Now, have we made progress on diversity? Absolutely yes. But it’s also possible—and has likely been the case for many diversity efforts—that while organizations have moved the needle on presence, they have failed to advance true Inclusion. Who hasn’t seen the diversity initiative that doesn’t stick? Or seen members of marginalized groups join an organization with great hope and then move on because they didn’t feel that they belonged? Or because they couldn’t come to work as their authentic selves, with their unique experiences and insights? Or because their contributions had no impact, often rebuffed out of sheer habit and rote following of the status quo?
If we have learned anything from our many years of experience with Diversity – and even Equity – it’s that the DE part of the equation doesn’t stick without the I. Diversity and Equity don’t create change or value for the organization without Inclusion.
Decision makers need to embrace inclusion for its positive potential impact on hiring, retention, engagement, and fundraising.
It’s important to note here that job candidates in marginalized groups have always been concerned with Inclusion. But many of us in positions of power were not ready or able to make as much progress as necessary. Sometimes because of conscious or unconscious bias. Often because we didn’t have the vocabulary, tools, venues, or broader support of our organizations for doing that important work. And sometimes even because we were narrowly focused on the Diversity and Equity pieces, without moving all the way to the Inclusion part.

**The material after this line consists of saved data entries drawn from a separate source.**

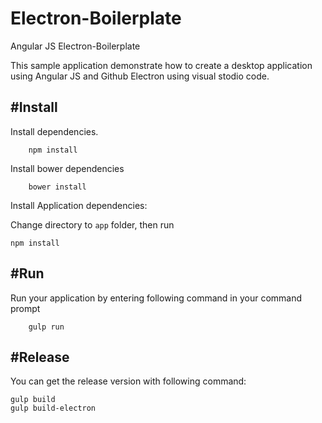 # Electron-Boilerplate
Angular JS Electron-Boilerplate

This sample application demonstrate how to create a desktop application using Angular JS and Github Electron using visual stodio code.



#Install
--- 

Install dependencies.

```
	npm install
```

Install bower dependencies 

```
	bower install
```

Install Application dependencies:

Change directory to ```app``` folder, then run

```
npm install
```


#Run 
---

Run your application by entering following command in your command prompt

```
	gulp run
```

#Release
---

You can get the release version with following command:

```
gulp build
gulp build-electron
```



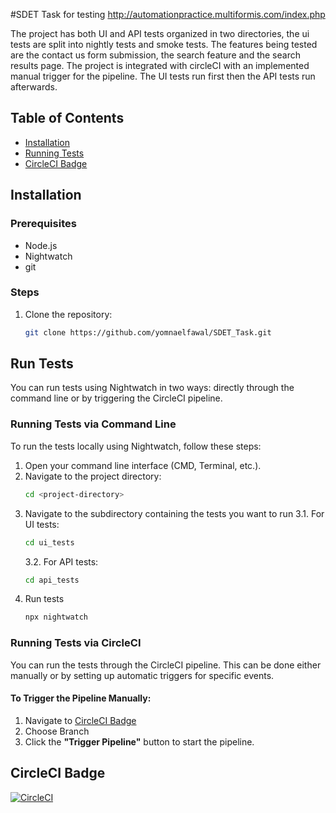 #SDET Task for testing  http://automationpractice.multiformis.com/index.php

The project has both UI and API tests organized in two directories, the ui tests are split into nightly tests and smoke tests. The features being tested are the contact us form submission, the search feature and the search results page.
The project is integrated with circleCI with an implemented manual trigger for the pipeline. The UI tests run first then the API tests run afterwards.

## Table of Contents
- [Installation](#installation)
- [Running Tests](#run-tests)
- [CircleCI Badge](#circleci-badge)
  
## Installation

### Prerequisites
- Node.js
- Nightwatch
- git

### Steps
1. Clone the repository:
   ```bash
   git clone https://github.com/yomnaelfawal/SDET_Task.git

## Run Tests
You can run tests using Nightwatch in two ways: directly through the command line or by triggering the CircleCI pipeline.

### Running Tests via Command Line

To run the tests locally using Nightwatch, follow these steps:

1. Open your command line interface (CMD, Terminal, etc.).
2. Navigate to the project directory:
   ```bash
   cd <project-directory>
3. Navigate to the subdirectory containing the tests you want to run
   3.1. For UI tests:
   ```bash
   cd ui_tests
   ```
   3.2. For API tests:
   ```bash
   cd api_tests
   ```
4. Run tests
   ```bash
   npx nightwatch
   ```
   
### Running Tests via CircleCI

You can run the tests through the CircleCI pipeline. This can be done either manually or by setting up automatic triggers for specific events.

#### To Trigger the Pipeline Manually:

1. Navigate to [CircleCI Badge](#circleci-badge)
2. Choose Branch
4. Click the **"Trigger Pipeline"** button to start the pipeline.

## CircleCI Badge

[![CircleCI](https://dl.circleci.com/status-badge/img/gh/yomnaelfawal/SDET_Task/tree/master.svg?style=svg)](https://dl.circleci.com/status-badge/redirect/gh/yomnaelfawal/SDET_Task/tree/master)
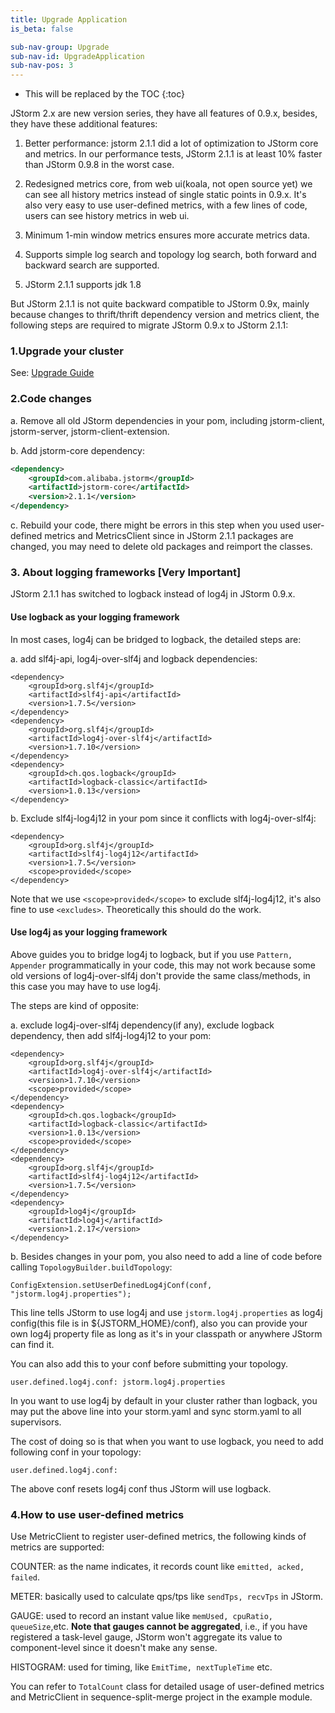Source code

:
```yaml
---
title: Upgrade Application
is_beta: false

sub-nav-group: Upgrade
sub-nav-id: UpgradeApplication
sub-nav-pos: 3
---
```


* This will be replaced by the TOC
{:toc}

JStorm 2.x are new version series, they have all features of 0.9.x, besides, they have these additional features:

1. Better performance: jstorm 2.1.1 did a lot of optimization to JStorm core and metrics. In our performance tests, JStorm 2.1.1 is at least 10% faster than JStorm 0.9.8 in the worst case.

2. Redesigned metrics core, from web ui(koala, not open source yet) we can see all history metrics instead of single static points in 0.9.x. It's also very easy to use user-defined metrics, with a few lines of code, users can see history metrics in web ui. 

3. Minimum 1-min window metrics ensures more accurate metrics data.

4. Supports simple log search and topology log search, both forward and backward search are supported.

5. JStorm 2.1.1 supports jdk 1.8

But JStorm 2.1.1 is not quite backward compatible to JStorm 0.9x, mainly because changes to thrift/thrift dependency version and metrics client, the following steps are required to migrate JStorm 0.9.x to JStorm 2.1.1:

### 1.Upgrade your cluster

See: [Upgrade Guide]({{site.baseurl}}/quickstart/upgrade)

### 2.Code changes

a. Remove all old JStorm dependencies in your pom, including jstorm-client, jstorm-server, jstorm-client-extension.

b. Add jstorm-core dependency:

```xml
<dependency>
    <groupId>com.alibaba.jstorm</groupId>
    <artifactId>jstorm-core</artifactId>
    <version>2.1.1</version>
</dependency>
```

c. Rebuild your code, there might be errors in this step when you used user-defined metrics and MetricsClient since in JStorm 2.1.1 packages are changed, you may need to delete old packages and reimport the classes.

### 3. About logging frameworks [Very Important]
JStorm 2.1.1 has switched to logback instead of log4j in JStorm 0.9.x.

#### Use logback as your logging framework
In most cases, log4j can be bridged to logback, the detailed steps are:

a. add slf4j-api, log4j-over-slf4j and logback dependencies:

```
<dependency>
    <groupId>org.slf4j</groupId>
    <artifactId>slf4j-api</artifactId>
    <version>1.7.5</version>
</dependency>
<dependency>
    <groupId>org.slf4j</groupId>
    <artifactId>log4j-over-slf4j</artifactId>
    <version>1.7.10</version>
</dependency>
<dependency>
    <groupId>ch.qos.logback</groupId>
    <artifactId>logback-classic</artifactId>
    <version>1.0.13</version>
</dependency>
```

b. Exclude slf4j-log4j12 in your pom since it conflicts with log4j-over-slf4j:

```
<dependency>
    <groupId>org.slf4j</groupId>
    <artifactId>slf4j-log4j12</artifactId>
    <version>1.7.5</version>
    <scope>provided</scope>
</dependency>
```

Note that we use `<scope>provided</scope>` to exclude slf4j-log4j12, it's also fine to use `<excludes>`.
Theoretically this should do the work.

#### Use log4j as your logging framework
Above guides you to bridge log4j to logback, but if you use `Pattern, Appender` programmatically in your code, this may not work because some old versions of log4j-over-slf4j don't provide the same class/methods, in this case you may have to use log4j.

The steps are kind of opposite:

a. exclude log4j-over-slf4j dependency(if any), exclude logback dependency, then add slf4j-log4j12 to your pom:

```
<dependency>
    <groupId>org.slf4j</groupId>
    <artifactId>log4j-over-slf4j</artifactId>
    <version>1.7.10</version>
    <scope>provided</scope>
</dependency>
<dependency>
    <groupId>ch.qos.logback</groupId>
    <artifactId>logback-classic</artifactId>
    <version>1.0.13</version>
    <scope>provided</scope>
</dependency>
<dependency>
    <groupId>org.slf4j</groupId>
    <artifactId>slf4j-log4j12</artifactId>
    <version>1.7.5</version>
</dependency>
<dependency>
    <groupId>log4j</groupId>
    <artifactId>log4j</artifactId>
    <version>1.2.17</version>
</dependency>
```

b. Besides changes in your pom, you also need to add a line of code before calling `TopologyBuilder.buildTopology`: 

```
ConfigExtension.setUserDefinedLog4jConf(conf, "jstorm.log4j.properties");
```

This line tells JStorm to use log4j and use `jstorm.log4j.properties` as log4j config(this file is in ${JSTORM_HOME}/conf), also you can provide your own log4j property file as long as it's in your classpath or anywhere JStorm can find it. 

You can also add this to your conf before submitting your topology.

```
user.defined.log4j.conf: jstorm.log4j.properties
```

In you want to use log4j by default in your cluster rather than logback, you may put the above line into your storm.yaml and sync storm.yaml to all supervisors.

The cost of doing so is that when you want to use logback, you need to add following conf in your topology:

```
user.defined.log4j.conf: 
```

The above conf resets log4j conf thus JStorm will use logback. 

### 4.How to use user-defined metrics
Use MetricClient to register user-defined metrics, the following kinds of metrics are supported:

COUNTER: as the name indicates, it records count like `emitted, acked, failed`.

METER: basically used to calculate qps/tps like `sendTps, recvTps` in JStorm.

GAUGE: used to record an instant value like `memUsed, cpuRatio, queueSize`,etc. **Note that gauges cannot be aggregated**, i.e., if you have registered a task-level gauge, JStorm won't aggregate its value to component-level since it doesn't make any sense.

HISTOGRAM: used for timing, like `EmitTime, nextTupleTime` etc.

You can refer to `TotalCount` class for detailed usage of user-defined metrics and MetricClient in sequence-split-merge project in the example module.
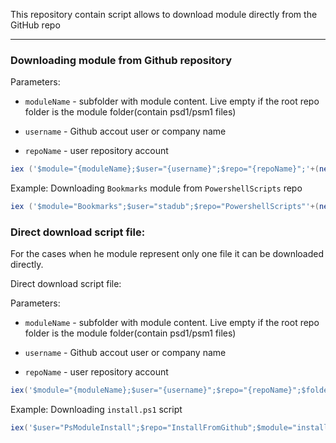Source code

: 
This repository contain script allows to download module directly from the GitHub repo

---------------------


### Downloading module from Github repository

Parameters:
* `moduleName` - subfolder with module content. Live empty if the root repo folder is the module folder(contain psd1/psm1 files)

* `username` - Github accout user or company name

* `repoName` - user repository account

```powershell
iex ('$module="{moduleName};$user="{username}";$repo="{repoName}";'+(new-object net.webclient).DownloadString('https://raw.githubusercontent.com/PsModuleInstall/InstallFromGithub/master/install.ps1'))
```


Example: Downloading `Bookmarks` module from `PowershellScripts` repo
```powershell
iex ('$module="Bookmarks";$user="stadub";$repo="PowershellScripts"'+(new-object net.webclient).DownloadString('https://raw.githubusercontent.com/PsModuleInstall/InstallFromGithub/master/install.ps1'))
```


### Direct download script file: 

For the cases when he module represent only one file it can be downloaded directly.

Direct download script file: 

Parameters:
* `moduleName` - subfolder with module content. Live empty if the root repo folder is the module folder(contain psd1/psm1 files)

* `username` - Github accout user or company name

* `repoName` - user repository account

```powershell
iex('$module="{moduleName};$user="{username}";$repo="{repoName}";$folder="$pwd";(new-object net.webclient).DownloadFile("https://raw.githubusercontent.com/$user/$repo/master/$module","$folder\$module")')
```

Example: Downloading `install.ps1` script 
```powershell
iex('$user="PsModuleInstall";$repo="InstallFromGithub";$module="install.ps1";$folder="$pwd";(new-object net.webclient).DownloadFile("https://raw.githubusercontent.com/$user/$repo/master/$module","$folder\$module")')
```
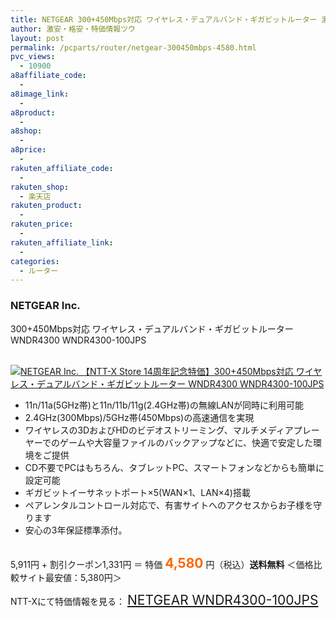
 ```yaml
---
title: NETGEAR 300+450Mbps対応 ワイヤレス・デュアルバンド・ギガビットルーター 激安特価4,580円！送料無料！
author: 激安・格安・特価情報ツウ
layout: post
permalink: /pcparts/router/netgear-300450mbps-4580.html
pvc_views:
  - 10900
a8affiliate_code:
  -
a8image_link:
  -
a8product:
  -
a8shop:
  -
a8price:
  -
rakuten_affiliate_code:
  -
rakuten_shop:
  - 楽天店
rakuten_product:
  -
rakuten_price:
  -
rakuten_affiliate_link:
  -
categories:
  - ルーター
---
```

### NETGEAR Inc.
300+450Mbps対応 ワイヤレス・デュアルバンド・ギガビットルーター WNDR4300 WNDR4300-100JPS

<div class="img-bg2 img_L">
  <a href="//px.a8.net/svt/ejp?a8mat=ZYP6S+8IMA3E+S1Q+BWGDT&a8ejpredirect=//nttxstore.jp/_II_NG14240338" target="_blank"><br /> <img src="//i2.wp.com/image.nttxstore.jp/l2_images/N/NG/NG14240338.jpg?w=120" alt="NETGEAR Inc. 【NTT-X Store 14周年記念特価】300+450Mbps対応 ワイヤレス・デュアルバンド・ギガビットルーター WNDR4300 WNDR4300-100JPS" border="0" data-recalc-dims="1" /></a>
</div>

<!--more-->

  * 11n/11a(5GHz帯)と11n/11b/11g(2.4GHz帯)の無線LANが同時に利用可能
  * 2.4GHz(300Mbps)/5GHz帯(450Mbps)の高速通信を実現
  * ワイヤレスの3DおよびHDのビデオストリーミング、マルチメディアプレーヤーでのゲームや大容量ファイルのバックアップなどに、快適で安定した環境をご提供
  * CD不要でPCはもちろん、タブレットPC、スマートフォンなどからも簡単に設定可能
  * ギガビットイーサネットポート×5(WAN×1、LAN×4)搭載
  * ペアレンタルコントロール対応で、有害サイトへのアクセスからお子様を守ります
  * 安心の3年保証標準添付。

<br clear="all" />5,911円 + 割引クーポン1,331円 ＝ 特価 <span style="color: #ff6600; font-size: 150%;"><strong>4,580</strong></span> 円（税込）**送料無料**
＜価格比較サイト最安値：5,380円＞

NTT-Xにて特価情報を見る： <span style="font-size: 150%;"><a href="//px.a8.net/svt/ejp?a8mat=ZYP6S+8IMA3E+S1Q+BWGDT&a8ejpredirect=//nttxstore.jp/_II_NG14240338" target="_blank">NETGEAR WNDR4300-100JPS</a></span>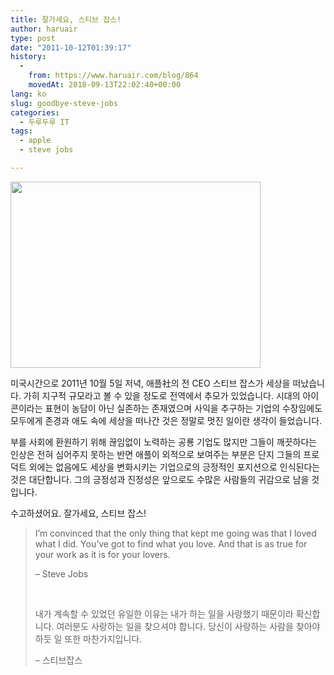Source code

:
 ```yaml
---
title: 잘가세요, 스티브 잡스!
author: haruair
type: post
date: "2011-10-12T01:39:17"
history:
  - 
    from: https://www.haruair.com/blog/864
    movedAt: 2018-09-13T22:02:40+00:00
lang: ko
slug: goodbye-steve-jobs
categories:
  - 두루두루 IT
tags:
  - apple
  - steve jobs

---
```

[<img data-attachment-id="865" data-permalink="https://edykim.com/blog/864/t_hero_small" data-orig-file="https://edykim.com/wp-content/uploads/2011/10/t_hero_small.png?fit=400%2C298&ssl=1" data-orig-size="400,298" data-comments-opened="1" data-image-meta="{&quot;aperture&quot;:&quot;0&quot;,&quot;credit&quot;:&quot;&quot;,&quot;camera&quot;:&quot;&quot;,&quot;caption&quot;:&quot;&quot;,&quot;created_timestamp&quot;:&quot;0&quot;,&quot;copyright&quot;:&quot;&quot;,&quot;focal_length&quot;:&quot;0&quot;,&quot;iso&quot;:&quot;0&quot;,&quot;shutter_speed&quot;:&quot;0&quot;,&quot;title&quot;:&quot;&quot;}" data-image-title="t_hero_small" data-image-description="" data-medium-file="https://edykim.com/wp-content/uploads/2011/10/t_hero_small.png?fit=300%2C223&ssl=1" data-large-file="https://edykim.com/wp-content/uploads/2011/10/t_hero_small.png?fit=400%2C298&ssl=1" class="aligncenter size-full wp-image-865" title="t_hero_small" src="https://edykim.com/wp-content/uploads/2011/10/t_hero_small.png?resize=400%2C298" alt="" width="400" height="298" srcset="https://edykim.com/wp-content/uploads/2011/10/t_hero_small.png?w=400&ssl=1 400w, https://edykim.com/wp-content/uploads/2011/10/t_hero_small.png?resize=300%2C223&ssl=1 300w" sizes="(max-width: 400px) 100vw, 400px" data-recalc-dims="1" />][1]

미국시간으로 2011년 10월 5일 저녁, 애플社의 전 CEO 스티브 잡스가 세상을 떠났습니다. 가히 지구적 규모라고 볼 수 있을 정도로 전역에서 추모가 있었습니다. 시대의 아이콘이라는 표현이 농담이 아닌 실존하는 존재였으며 사익을 추구하는 기업의 수장임에도 모두에게 존경과 애도 속에 세상을 떠나간 것은 정말로 멋진 일이란 생각이 들었습니다.

부를 사회에 환원하기 위해 끊임없이 노력하는 공룡 기업도 많지만 그들이 깨끗하다는 인상은 전혀 심어주지 못하는 반면 애플이 외적으로 보여주는 부분은 단지 그들의 프로덕트 외에는 없음에도 세상을 변화시키는 기업으로의 긍정적인 포지션으로 인식된다는 것은 대단합니다. 그의 긍정성과 진정성은 앞으로도 수많은 사람들의 귀감으로 남을 것입니다.

수고하셨어요. 잘가세요, 스티브 잡스!

> I&#8217;m convinced that the only thing that kept me going was that I loved what I did. You&#8217;ve got to find what you love. And that is as true for your work as it is for your lovers.
> 
> &#8211; Steve Jobs
> 
> &nbsp;
> 
> 내가 계속할 수 있었던 유일한 이유는 내가 하는 일을 사랑했기 때문이라 확신합니다. 여러분도 사랑하는 일을 찾으셔야 합니다. 당신이 사랑하는 사람을 찾아야 하듯 일 또한 마찬가지입니다.
> 
> &#8211; 스티브잡스

 [1]: https://edykim.com/wp-content/uploads/2011/10/t_hero_small.png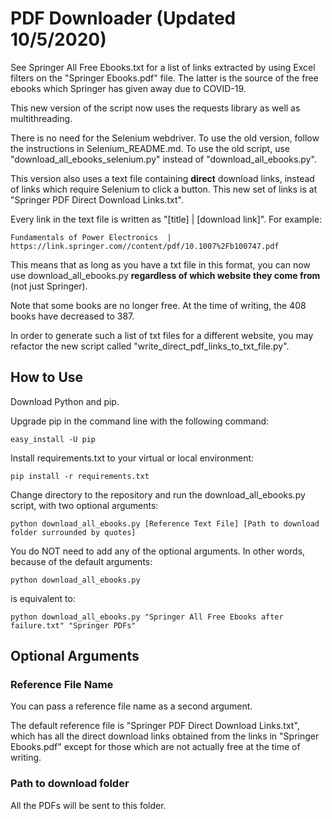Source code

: # PDF Downloader (Updated 10/5/2020)

See Springer All Free Ebooks.txt for a list of links extracted by using Excel filters on the "Springer Ebooks.pdf"
file. The latter is the source of the free ebooks which Springer has given away due to COVID-19.

This new version of the script now uses the requests library as well as multithreading. 
 
There is no need for the Selenium webdriver. To use the old version, follow the instructions in Selenium_README.md. To use the old script, use "download_all_ebooks_selenium.py" instead of 
"download_all_ebooks.py".

This version also uses a text file containing __direct__ download links, instead of links which require Selenium to click 
a button. This new set of links is at "Springer PDF Direct Download Links.txt".

Every link in the text file is written as "\[title] | \[download link]". For example:

``` 
Fundamentals of Power Electronics  | https://link.springer.com//content/pdf/10.1007%2Fb100747.pdf
```

This means that as long as you have a txt file in this format, you can now use download_all_ebooks.py __regardless of which website they come from__
(not just Springer).

Note that some books are no longer free. At the time of writing, the 408 books have decreased to 387.

In order to generate such a list of txt files for a different website, you may refactor the new script called "write_direct_pdf_links_to_txt_file.py".

## How to Use

Download Python and pip.

Upgrade pip in the command line with the following command:
``` 
easy_install -U pip
```

Install requirements.txt to your virtual or local environment:
```
pip install -r requirements.txt
```

Change directory to the repository and run the download_all_ebooks.py script, with two optional arguments:

```
python download_all_ebooks.py [Reference Text File] [Path to download folder surrounded by quotes]
```
You do NOT need to add any of the optional arguments. In other words, because of the default arguments:
``` 
python download_all_ebooks.py
```
is equivalent to:
```
python download_all_ebooks.py "Springer All Free Ebooks after failure.txt" "Springer PDFs"
```

## Optional Arguments

### Reference File Name

You can pass a reference file name as a second argument.

The default reference file is "Springer PDF Direct Download Links.txt", which has all the direct download links obtained 
from the links in "Springer Ebooks.pdf" except for those which are not actually free at the time of writing.

### Path to download folder

All the PDFs will be sent to this folder.

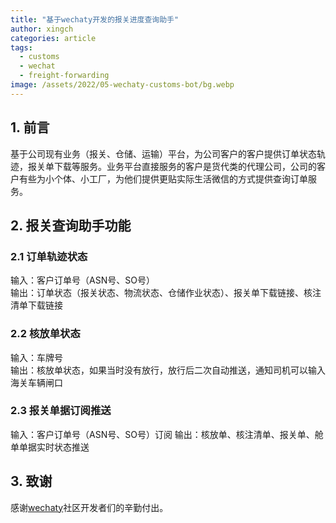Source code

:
 ```yaml
---
title: "基于wechaty开发的报关进度查询助手"
author: xingch
categories: article
tags:
  - customs
  - wechat
  - freight-forwarding 
image: /assets/2022/05-wechaty-customs-bot/bg.webp
---
```


## 1. 前言

基于公司现有业务（报关、仓储、运输）平台，为公司客户的客户提供订单状态轨迹，报关单下载等服务。业务平台直接服务的客户是货代类的代理公司，公司的客户有些为小个体、小工厂，为他们提供更贴实际生活微信的方式提供查询订单服务。

## 2. 报关查询助手功能

### 2.1 订单轨迹状态
输入：客户订单号（ASN号、SO号）    
输出：订单状态（报关状态、物流状态、仓储作业状态）、报关单下载链接、核注清单下载链接

### 2.2 核放单状态
输入：车牌号   
输出：核放单状态，如果当时没有放行，放行后二次自动推送，通知司机可以输入海关车辆闸口

### 2.3 报关单据订阅推送
输入：客户订单号（ASN号、SO号）订阅
输出：核放单、核注清单、报关单、舱单单据实时状态推送


## 3. 致谢

感谢[wechaty](https://wechaty.js.org/)社区开发者们的辛勤付出。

But we can no longer lean on those justifications and explanations.
Since we founded Aspen Leadership Group, and long before, we have recognized that every candidate wants to be included in a way that they can make their best contribution to their organization and its mission. Like many, we have learned and evolved to the point where we strongly believe that Inclusion is inarguably one of the most important challenges facing advancement today. (For an in-depth take on why, and what to do about it, please read our book Diversity, Equity, and Inclusion in Advancement: A Guide to Strengthening Engagement and Fundraising Through Inclusion, by Angelique Grant, and Ron Schiller, published by Council for Advancement and Support of Education.)
In short, without true Inclusion, DE&I initiatives will fail to stick. People in marginalized groups may be willing to join, but they likely won’t stay. And most important, nonprofit organizations will not be able fully to engage with all their potential volunteers, donors, stakeholder communities, influencers, and a range of other constituents. If you cannot bring in and include diverse voices, ideas, backgrounds, connections and networks, you are shortchanging the organization and its mission.
We are at a turning point. Decision makers need to embrace Inclusion for its positive potential impact on hiring, retention, engagement, and fundraising. We need to leverage the momentum of the past several years and move from awareness and discussion to urgent action.